[Data extracted from a collection]
====================

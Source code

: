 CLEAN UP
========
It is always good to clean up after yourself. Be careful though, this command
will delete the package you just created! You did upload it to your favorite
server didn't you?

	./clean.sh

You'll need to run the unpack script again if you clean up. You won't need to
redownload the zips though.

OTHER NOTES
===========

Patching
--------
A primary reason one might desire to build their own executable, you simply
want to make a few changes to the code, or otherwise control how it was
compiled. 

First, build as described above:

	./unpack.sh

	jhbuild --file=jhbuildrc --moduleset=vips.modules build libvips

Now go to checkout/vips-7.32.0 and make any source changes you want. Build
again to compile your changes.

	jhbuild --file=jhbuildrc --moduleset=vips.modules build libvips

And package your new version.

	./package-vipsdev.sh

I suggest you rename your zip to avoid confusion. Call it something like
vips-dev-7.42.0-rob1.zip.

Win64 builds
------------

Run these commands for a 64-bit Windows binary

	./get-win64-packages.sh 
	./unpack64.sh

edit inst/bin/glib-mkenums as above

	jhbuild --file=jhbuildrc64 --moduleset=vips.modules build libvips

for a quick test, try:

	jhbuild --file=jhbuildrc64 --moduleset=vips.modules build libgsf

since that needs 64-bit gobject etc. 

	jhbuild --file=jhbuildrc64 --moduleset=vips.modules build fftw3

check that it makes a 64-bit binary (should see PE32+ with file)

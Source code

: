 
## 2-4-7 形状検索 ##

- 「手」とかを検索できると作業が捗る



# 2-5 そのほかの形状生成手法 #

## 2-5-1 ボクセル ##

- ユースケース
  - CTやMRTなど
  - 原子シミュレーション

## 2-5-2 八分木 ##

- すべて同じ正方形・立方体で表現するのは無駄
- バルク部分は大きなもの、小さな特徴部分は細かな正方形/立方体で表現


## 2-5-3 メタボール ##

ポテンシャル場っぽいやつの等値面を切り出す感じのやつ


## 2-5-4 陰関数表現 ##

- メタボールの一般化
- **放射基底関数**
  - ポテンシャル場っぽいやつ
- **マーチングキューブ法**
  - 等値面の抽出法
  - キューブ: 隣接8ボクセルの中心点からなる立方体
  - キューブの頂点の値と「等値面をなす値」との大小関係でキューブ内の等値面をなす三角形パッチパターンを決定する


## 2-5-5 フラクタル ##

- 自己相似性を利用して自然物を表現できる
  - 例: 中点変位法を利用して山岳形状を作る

====================

- PROBLEM DETAILS
After counting the lines above that include the word "though", give only the number.

- EXERCISE SOLUTION
2